I can't wait to see all my archery brothers and sisters, looking forward to a fun year with y'all.


----------



## elsberryshooter (Jan 18, 2013)

I am ready to get back to RBO they know how to do it up rite. We will be there around noon . So see you then with some in toe.


----------



## elsberryshooter (Jan 20, 2013)

Was great seeing all of the RBO crew today, can't wait to shoot it up in about a week at some of y'all's foam! And I'm looking forward to getting my new set of BMF stabilizers so lord willing and the creek don't rise we will see you next week .


----------



## passthru24 (Jan 21, 2013)

elsberryshooter said:


> Was great seeing all of the RBO crew today, can't wait to shoot it up in about a week at some of y'all's foam!
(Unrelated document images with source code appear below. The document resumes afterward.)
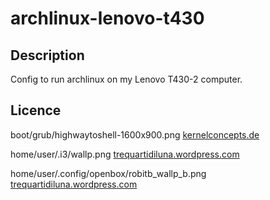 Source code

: archlinux-lenovo-t430
=====================

Description
-----------
Config to run archlinux on my Lenovo T430-2 computer.

Licence
-------
boot/grub/highwaytoshell-1600x900.png	[kernelconcepts.de](http://labs.kernelconcepts.de/Publications/LinuxTag-Shirt-Designs/)

home/user/.i3/wallp.png	[trequartidiluna.wordpress.com](http://trequartidiluna.wordpress.com/2014/04/14/un-paio-di-render/)

home/user/.config/openbox/robitb_wallp_b.png	[trequartidiluna.wordpress.com](http://trequartidiluna.wordpress.com/2014/06/15/robot/)
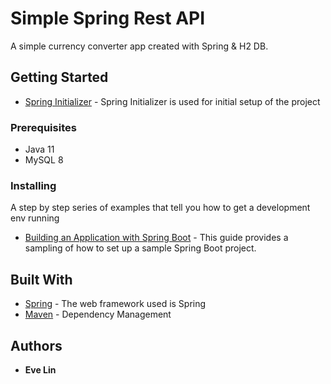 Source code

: # Simple Spring Rest API

A simple currency converter app created with Spring & H2 DB. 

## Getting Started
* [Spring Initializer](https://start.spring.io/) - Spring Initializer is used for initial setup of the project

### Prerequisites

* Java 11
* MySQL 8

### Installing

A step by step series of examples that tell you how to get a development env running

* [Building an Application with Spring Boot](https://spring.io/guides/gs/spring-boot/#scratch) - This guide provides a sampling of how to set up a sample Spring Boot project.

## Built With

* [Spring](https://spring.io/) - The web framework used is Spring
* [Maven](https://maven.apache.org/) - Dependency Management

## Authors

* **Eve Lin**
And I'm looking forward to getting my new set of BMF stabilizers so lord willing and the creek don't rise we will see you next week .
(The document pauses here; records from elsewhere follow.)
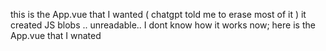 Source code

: this is the App.vue that I wanted  ( chatgpt told me to erase most of it ) it created JS blobs .. unreadable..  I dont know how it works now;  here is the App.vue that I wnated

<template>
  <div id="app">
    <button @click="copyAdult" class="copy-button adult-button">Adult</button>
    <button @click="copyMom" class="copy-button mom-button">Mom</button>
    <button @click="copyDad" class="copy-button dad-button">Dad</button>
    <button @click="copyParents" class="copy-button parents-button">
      Parents
    </button>
    <button @click="copyGuardian" class="copy-button guardian-button">
      Guardian
    </button>
  </div>
</template>


<script>
export default {
  data() {
    return {
      adultText:
        "The patient is given and understands strict follow up and return instruction, patient agrees and wishes to be discharged.",
      momText:
        "The mom is given and understands strict follow up and return instruction, mom agrees and wishes to be discharged.",
      dadText:
        "The dad is given and understands strict follow up and return instruction, dad agrees and wishes to be discharged.",
      parentsText:
        "The parents are given and understand strict follow up and return instruction, the parents agree and wish to be discharged.",
      guardianText:
        "The guardian is given and understands strict follow up and return instruction, guardian agrees and wishes to be discharged.",
    };
  },
  methods: {
    copyAdult() {
      navigator.clipboard
        .writeText(this.adultText)
        .then(() => {
          console.log("Text copied to clipboard");
        })
        .catch((err) => {
          console.error("Could not copy text: ", err);
        });
    },
    copyMom() {
      navigator.clipboard
        .writeText(this.momText)
        .then(() => {
          console.log("Text copied to clipboard");
        })
        .catch((err) => {
          console.error("Could not copy text: ", err);
        });
    },
    copyDad() {
      navigator.clipboard
        .writeText(this.dadText)
        .then(() => {
          console.log("Text copied to clipboard");
        })
        .catch((err) => {
          console.error("Could not copy text: ", err);
        });
    },
    copyParents() {
      navigator.clipboard
        .writeText(this.parentsText)
        .then(() => {
          console.log("Text copied to clipboard");
        })
        .catch((err) => {
          console.error("Could not copy text: ", err);
        });
    },
    copyGuardian() {
      navigator.clipboard
        .writeText(this.guardianText)
        .then(() => {
          console.log("Text copied to clipboard");
        })
        .catch((err) => {
          console.error("Could not copy text: ", err);
        });
    },
  },
};
</script>


<style scoped>
.copy-button {
  color: #fff; /* White text */
  padding: 15px 30px; /* Large padding for size */
  font-size: 18px; /* Larger font size */
  border: none;
  border-radius: 5px;
  cursor: pointer;
  transition: background-color 0.3s ease;
}


.adult-button {
  background-color: #ffd700; /* Golden yellow color */
}


.adult-button:hover {
  background-color: #a18a3d; /* Slightly darker yellow on hover */
}


.mom-button {
  background-color: #ff69b4; /* Pink color */
}


.mom-button:hover {
  background-color: #c71585; /* Slightly darker pink on hover */
}


.dad-button {
  background-color: #1e90ff; /* Blue color */
}


.dad-button:hover {
  background-color: #1c86ee; /* Slightly darker blue on hover */
}


.parents-button {
  background-color: #800080; /* Purple color */
}


.parents-button:hover {
  background-color: #4b0082; /* Slightly darker purple on hover */
}


.guardian-button {
  background-color: #808080; /* Gray color */
}


.guardian-button:hover {
  background-color: #696969; /* Slightly darker gray on hover */
}


.text-input {
  width: 100%;
  padding: 10px;
  font-size: 16px;
  margin-bottom: 20px;
  box-sizing: border-box;
}
</style>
Great to see you guys to and a great job with the shoot,,,looking forward to seeing ya'll Sunday and if I can get Lazy to move will have your BMF'S ready !!


----------



## GaBuckSlammer (Jan 21, 2013)

Looking forward to it!


----------



## hound dog (Jan 21, 2013)

GaBuckSlammer said:


> Looking forward to it!



Me too it will be my first I get to shoot. But that will be changing soon.


----------



## melinda hawk (Jan 21, 2013)

we will be there


----------



## TurkeyKiller12 (Jan 21, 2013)

I'm interested in taking my son to a few 3d shoots this year and letting him shoot also. Going by the age/class classification you have he would be in the Jr eagle division(5 years old). I was wondering on the day of the shoot, what is generally the best time to bring a child thats wanting to participate. I don't want me and him to be holding anyone up or aggrivating anyone who may be following me and him. It'll be his first shoot and although he's still learning how to shoot I really think he'd have fun shooting at different targets. Also, I was wondering what the cost is for him to shoot, I'd probably shoot but I am more worried about taking him and letting him enjoy him self shooting and hopefully get him started in something that he can enjoy for many years to come.


----------



## passthru24 (Jan 21, 2013)

TurkeyKiller12 said:


> I'm interested in taking my son to a few 3d shoots this year and letting him shoot also. Going by the age/class classification you have he would be in the Jr eagle division(5 years old). I was wondering on the day of the shoot, what is generally the best time to bring a child thats wanting to participate. I don't want me and him to be holding anyone up or aggrivating anyone who may be following me and him. It'll be his first shoot and although he's still learning how to shoot I really think he'd have fun shooting at different targets. Also, I was wondering what the cost is for him to shoot, I'd probably shoot but I am more worried about taking him and letting him enjoy him self shooting and hopefully get him started in something that he can enjoy for many years to come.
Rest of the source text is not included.